Date: 2012-11-19 06:50 am (UTC)
From: [identity profile] james-angove.livejournal.com
Mostly not to be a pedantic dick (OK. That is a lie. However, there is a small nugget of desire for increased knowledge buried within the seething, hateful mass that is my desire to be my pedantic dick), I thought that the dust bowl really wasn't a climate change phenomena. My understanding was that the dust bowl was a combination principally of drought plus ill considered farming techniques. Excluding folks who box themselves into deeply stupid arguments and don't know how to back down, it isn't my sense that climate change deniers deny that human beings can affect the land.

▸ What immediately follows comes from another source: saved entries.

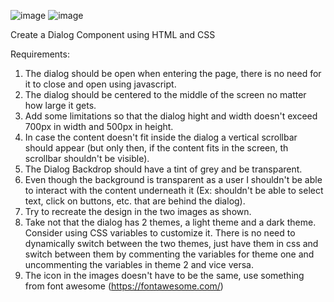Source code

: ![image](https://github.com/annelorecomnoiu/css-dialog/assets/94176638/afd7cbe7-9a6a-48a8-a5a3-e59b19d2f8f9)
![image](https://github.com/annelorecomnoiu/css-dialog/assets/94176638/e625f6d6-3159-42fc-8a97-771b601e4ae3)

Create a Dialog Component using HTML and CSS

Requirements:
1. The dialog should be open when entering the page, there is no need for it to close and open using javascript.
2. The dialog should be centered to the middle of the screen no matter how large it gets.
3. Add some limitations so that the dialog hight and width doesn't exceed 700px in width and 500px in height.
4. In case the content doesn't fit inside the dialog a vertical scrollbar should appear (but only then, if the content fits in the screen, th scrollbar shouldn't be visible).
5. The Dialog Backdrop should have a tint of grey and be transparent.
6. Even though the background is transparent as a user I shouldn't be able to interact with the content underneath it (Ex: shouldn't be able to select text, click on buttons, etc. that are behind the dialog).
7. Try to recreate the design in the two images as shown.
8. Take not that the dialog has 2 themes, a light theme and a dark theme. Consider using CSS variables to customize it. There is no need to dynamically switch between the two themes, just have them in css and switch between them by commenting the variables for theme one and uncommenting the variables in theme 2 and vice versa.
9. The icon in the images doesn't have to be the same, use something from font awesome (https://fontawesome.com/)

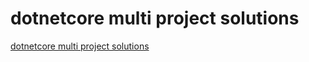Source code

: # dotnetcore multi project solutions

[dotnetcore multi project solutions](https://aregsar.com/blog/2019/dotnetcore-multi-project-solutions)
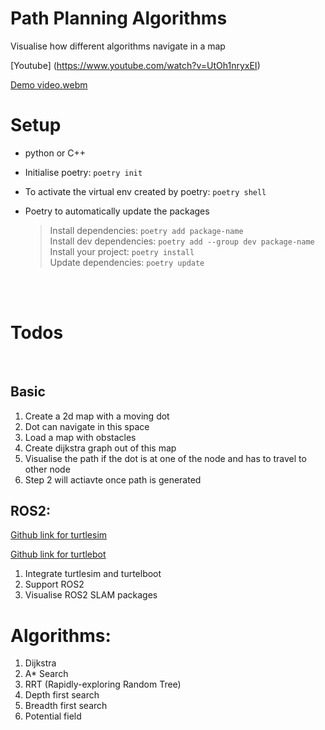 # Path Planning Algorithms

Visualise how different algorithms navigate in a map

[Youtube] (https://www.youtube.com/watch?v=UtOh1nryxEI)

[Demo video.webm](https://github.com/user-attachments/assets/d39e2a8b-136d-4b94-9bf7-a65268ce8e73)

# Setup

-   python or C++
-   Initialise poetry: `poetry init`

-   To activate the virtual env created by poetry: `poetry shell`
-   Poetry to automatically update the packages

    > Install dependencies: `poetry add package-name` <br>
    > Install dev dependencies: `poetry add --group dev package-name` <br>
    > Install your project: `poetry install` <br>
    > Update dependencies: `poetry update` <br>

<br>
<br>

# Todos

<br>

## Basic

1. Create a 2d map with a moving dot
2. Dot can navigate in this space
3. Load a map with obstacles
4. Create dijkstra graph out of this map
5. Visualise the path if the dot is at one of the node and has to travel to other node
6. Step 2 will actiavte once path is generated
   <br>

## ROS2:

[Github link for turtlesim](https://github.com/sanjana-dev9/turtlesim)

[Github link for turtlebot](https://github.com/sanjana-dev9/turtlebot)

1. Integrate turtlesim and turtelboot
2. Support ROS2
3. Visualise ROS2 SLAM packages
   <br>

# Algorithms:

1. Dijkstra
2. A\* Search
3. RRT (Rapidly-exploring Random Tree)
4. Depth first search
5. Breadth first search
6. Potential field
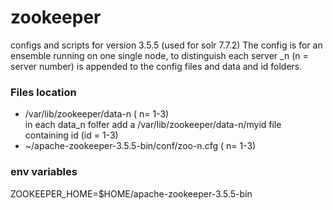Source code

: # zookeeper
configs and scripts for version 3.5.5 (used for solr 7.7.2)
The config is for an ensemble running on one single node, to distinguish each server _n (n = server number) is appended to the config files and data and id folders.
### Files location
* /var/lib/zookeeper/data-n ( n= 1-3)  
in each data_n folfer add a /var/lib/zookeeper/data-n/myid file containing id (id = 1-3)  
* ~/apache-zookeeper-3.5.5-bin/conf/zoo-n.cfg ( n= 1-3)  

### env variables
ZOOKEEPER_HOME=$HOME/apache-zookeeper-3.5.5-bin
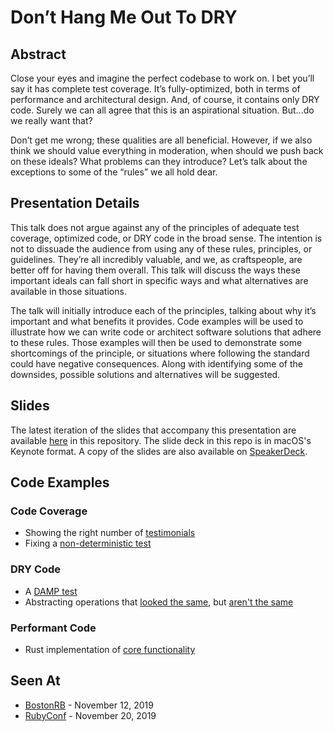 # Don’t Hang Me Out To DRY

## Abstract

Close your eyes and imagine the perfect codebase to work on. I bet you’ll say it has complete test coverage. It’s fully-optimized, both in terms of performance and architectural design. And, of course, it contains only DRY code. Surely we can all agree that this is an aspirational situation. But...do we really want that?

Don’t get me wrong; these qualities are all beneficial. However, if we also think we should value everything in moderation, when should we push back on these ideals? What problems can they introduce? Let’s talk about the exceptions to some of the “rules” we all hold dear.

## Presentation Details

This talk does not argue against any of the principles of adequate test coverage, optimized code, or DRY code in the broad sense. The intention is not to dissuade the audience from using any of these rules, principles, or guidelines. They’re all incredibly valuable, and we, as craftspeople, are better off for having them overall. This talk will discuss the ways these important ideals can fall short in specific ways and what alternatives are available in those situations.

The talk will initially introduce each of the principles, talking about why it’s important and what benefits it provides. Code examples will be used to illustrate how we can write code or architect software solutions that adhere to these rules. Those examples will then be used to demonstrate some shortcomings of the principle, or situations where following the standard could have negative consequences. Along with identifying some of the downsides, possible solutions and alternatives will be suggested.

## Slides

The latest iteration of the slides that accompany this presentation are
available [here](hang_me_out_to_dry.key) in this repository. The slide deck
in this repo is in macOS's Keynote format. A copy of the slides are also
available on [SpeakerDeck](https://speakerdeck.com/kevinmurphy/dont-hang-me-out-to-dry).

## Code Examples

### Code Coverage

* Showing the right number of [testimonials](https://github.com/kevin-j-m/ivory-tower/commit/922afe4b310b697e8207224e2c2201f9ee122e69)
* Fixing a [non-deterministic test](https://github.com/kevin-j-m/ivory-tower/commit/f14890adf14edbfcf58f4da4409cda8a7fb91806)

### DRY Code

* A [DAMP test](https://github.com/kevin-j-m/ivory-tower/commit/93ef1b8260d4d38d44568ec524f6616ea8bfb121)
* Abstracting operations that [looked the same](https://github.com/kevin-j-m/ivory-tower/commit/e9444f7d4e45d86f45a4914619879263f14c9157), but [aren't the same](https://github.com/kevin-j-m/ivory-tower/commit/c1054e7f70c2b6151f24a7a0efb15a8cf4c12b19)

### Performant Code

* Rust implementation of [core functionality](https://github.com/kevin-j-m/ivory-tower/commit/c50d976c5cdef73b10ae11d1633910c6b2d49d9d)

## Seen At

* [BostonRB](https://www.meetup.com/bostonrb/events/265361498/) - November 12, 2019
* [RubyConf](https://www.youtube.com/watch?v=b960MApGA7A) - November 20, 2019
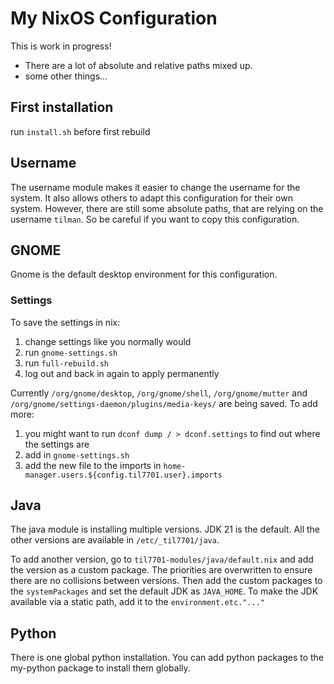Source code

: # My NixOS Configuration
This is work in progress!
- There are a lot of absolute and relative paths mixed up.
- some other things...

## First installation
run `install.sh` before first rebuild

## Username
The username module makes it easier to change the username for the system.
It also allows others to adapt this configuration for their own system.
However, there are still some absolute paths, that are relying on the username `tilman`. 
So be careful if you want to copy this configuration.

## GNOME
Gnome is the default desktop environment for this configuration.

### Settings
To save the settings in nix:
1. change settings like you normally would
2. run `gnome-settings.sh`
3. run `full-rebuild.sh`
4. log out and back in again to apply permanently

Currently `/org/gnome/desktop`, `/org/gnome/shell`, `/org/gnome/mutter` and 
`/org/gnome/settings-daemon/plugins/media-keys/` are being saved. To add more:
1. you might want to run `dconf dump / > dconf.settings` to find out where the settings are
2. add in `gnome-settings.sh`
3. add the new file to the imports in `home-manager.users.${config.til7701.user}.imports`

## Java
The java module is installing multiple versions. JDK 21 is the default. 
All the other versions are available in `/etc/_til7701/java`.

To add another version, go to `til7701-modules/java/default.nix` and add the version as a custom package.
The priorities are overwritten to ensure there are no collisions between versions. 
Then add the custom packages to the `systemPackages` and set the default JDK as `JAVA_HOME`.
To make the JDK available via a static path, add it to the `environment.etc."..."`

## Python
There is one global python installation. You can add python packages to the my-python package to install them globally.

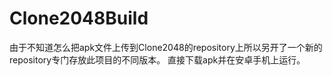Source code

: # Clone2048Build

由于不知道怎么把apk文件上传到Clone2048的repository上所以另开了一个新的repository专门存放此项目的不同版本。
直接下载apk并在安卓手机上运行。

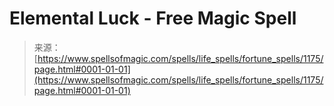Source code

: <!--yml
category: 未分类
date: 2024-06-12 18:34:03
-->

# Elemental Luck - Free Magic Spell

> 来源：[https://www.spellsofmagic.com/spells/life_spells/fortune_spells/1175/page.html#0001-01-01](https://www.spellsofmagic.com/spells/life_spells/fortune_spells/1175/page.html#0001-01-01)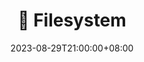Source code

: ---
date: 2023-08-29T21:00:00+08:00
title: 📂 Filesystem
navWeight: 510 # Upper weight gets higher precedence, optional.
series:
  - Unix-Like
  - Disk
categories:
  - Systems
---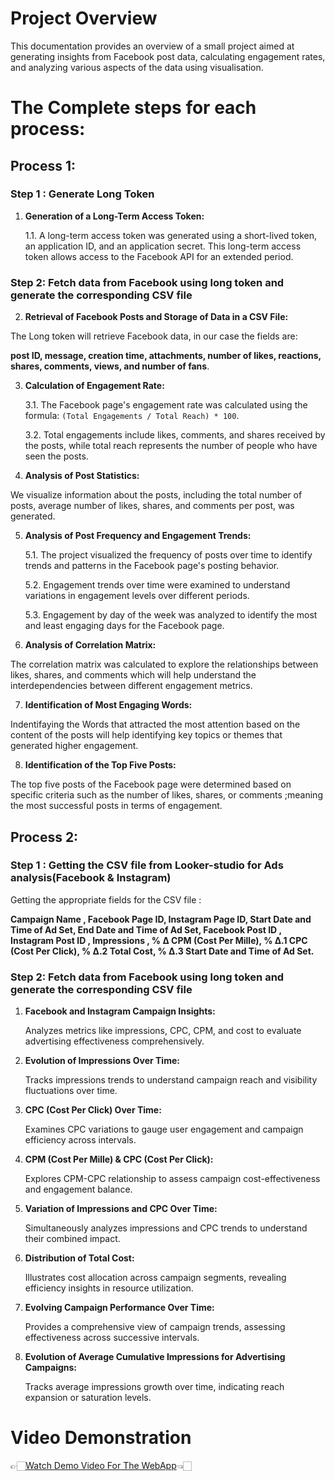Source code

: # Project Overview

This documentation provides an overview of a small project aimed at generating insights from Facebook post data, calculating engagement rates, and analyzing various aspects of the data using visualisation.
# The Complete steps for each process:

## Process 1:
### Step 1 : Generate Long Token

1. **Generation of a Long-Term Access Token:**
   
   1.1. A long-term access token was generated using a short-lived token, an application ID, and an application secret. This long-term access token allows access to the Facebook API for an extended period.
### Step 2: Fetch data from Facebook using long token and generate the corresponding CSV file
2. **Retrieval of Facebook Posts and Storage of Data in a CSV File:**

The Long token will retrieve Facebook data, in our case the fields are:

**post ID, message, creation time, attachments, number of likes, reactions, shares, comments, views, and number of fans**.

3. **Calculation of Engagement Rate:**
   
   3.1. The Facebook page's engagement rate was calculated using the formula: `(Total Engagements / Total Reach) * 100`.
   
   3.2. Total engagements include likes, comments, and shares received by the posts, while total reach represents the number of people who have seen the posts.

4. **Analysis of Post Statistics:**
   
  We visualize information about the posts, including the total number of posts, average number of likes, shares, and comments per post, was generated.
   
5. **Analysis of Post Frequency and Engagement Trends:**
   
   5.1. The project visualized the frequency of posts over time to identify trends and patterns in the Facebook page's posting behavior.
   
   5.2. Engagement trends over time were examined to understand variations in engagement levels over different periods.
   
   5.3. Engagement by day of the week was analyzed to identify the most and least engaging days for the Facebook page.

6. **Analysis of Correlation Matrix:**
    
The correlation matrix was calculated to explore the relationships between likes, shares, and comments which will help understand the interdependencies between different engagement metrics.

7. **Identification of Most Engaging Words:**
    
Indentifaying the Words that attracted the most attention based on the content of the posts will help identifying key topics or themes that generated higher engagement.

8. **Identification of the Top Five Posts:**
    
The top five posts of the Facebook page were determined based on specific criteria such as the number of likes, shares, or comments ;meaning the most successful posts in terms of engagement.
## Process 2:
### Step 1 : Getting the CSV file from Looker-studio for Ads analysis(Facebook & Instagram)
Getting the appropriate fields for the CSV file : 

**Campaign Name , Facebook Page ID, Instagram Page ID, Start Date and Time of Ad Set, End Date and Time of Ad Set, Facebook Post ID , Instagram Post ID , Impressions , % Δ CPM (Cost Per Mille), % Δ.1 CPC (Cost Per Click), % Δ.2 Total Cost, % Δ.3 Start Date and Time of Ad Set.**

### Step 2: Fetch data from Facebook using long token and generate the corresponding CSV file

1. **Facebook and Instagram Campaign Insights:**
   
   Analyzes metrics like impressions, CPC, CPM, and cost to evaluate advertising effectiveness comprehensively.

2. **Evolution of Impressions Over Time:**
   
   Tracks impressions trends to understand campaign reach and visibility fluctuations over time.

3. **CPC (Cost Per Click) Over Time:**
   
   Examines CPC variations to gauge user engagement and campaign efficiency across intervals.

4. **CPM (Cost Per Mille) & CPC (Cost Per Click):**
   
   Explores CPM-CPC relationship to assess campaign cost-effectiveness and engagement balance.

5. **Variation of Impressions and CPC Over Time:**
    
   Simultaneously analyzes impressions and CPC trends to understand their combined impact.

6. **Distribution of Total Cost:**
    
   Illustrates cost allocation across campaign segments, revealing efficiency insights in resource utilization.

7. **Evolving Campaign Performance Over Time:**
    
   Provides a comprehensive view of campaign trends, assessing effectiveness across successive intervals.

8. **Evolution of Average Cumulative Impressions for Advertising Campaigns:**
    
   Tracks average impressions growth over time, indicating reach expansion or saturation levels.

# Video Demonstration

👉🏻[Watch Demo Video For The WebApp](https://www.youtube.com/watch?v=OEIvDY33yss)👈🏻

Although that may have changed...

Granting that this is 15+ years gone, but certainly most anyone in the small farming town I grew up in who had an opinion on the subject a) didn't really believe in global warming but also b) thought the dust bowl was an epic example of human stupidity. These were mostly the middle aged farmers, guys I met when I was tagging along with my Dad (who acted as field man for his processing company).

On reflection though, it was another time. While they were reflexively both socially conservative as well as deeply suspicious of environmentalists[1]. But they were also mostly college educated at least to some extent and on really good terms with the OSU Ag extension office. It was their much better provided children who were already drifting into a Limbaugh influenced proto-Tea Party world view.

Huh. So really, this whole comment is much about nothing, but I'm pleased to have thought about it.

[1]For reasons both fair and specious, the then extant Oregon environmental movement had a habit of really pissing off farmers. UofO really went in for a quantity over quality strategy in hippy production, in those days.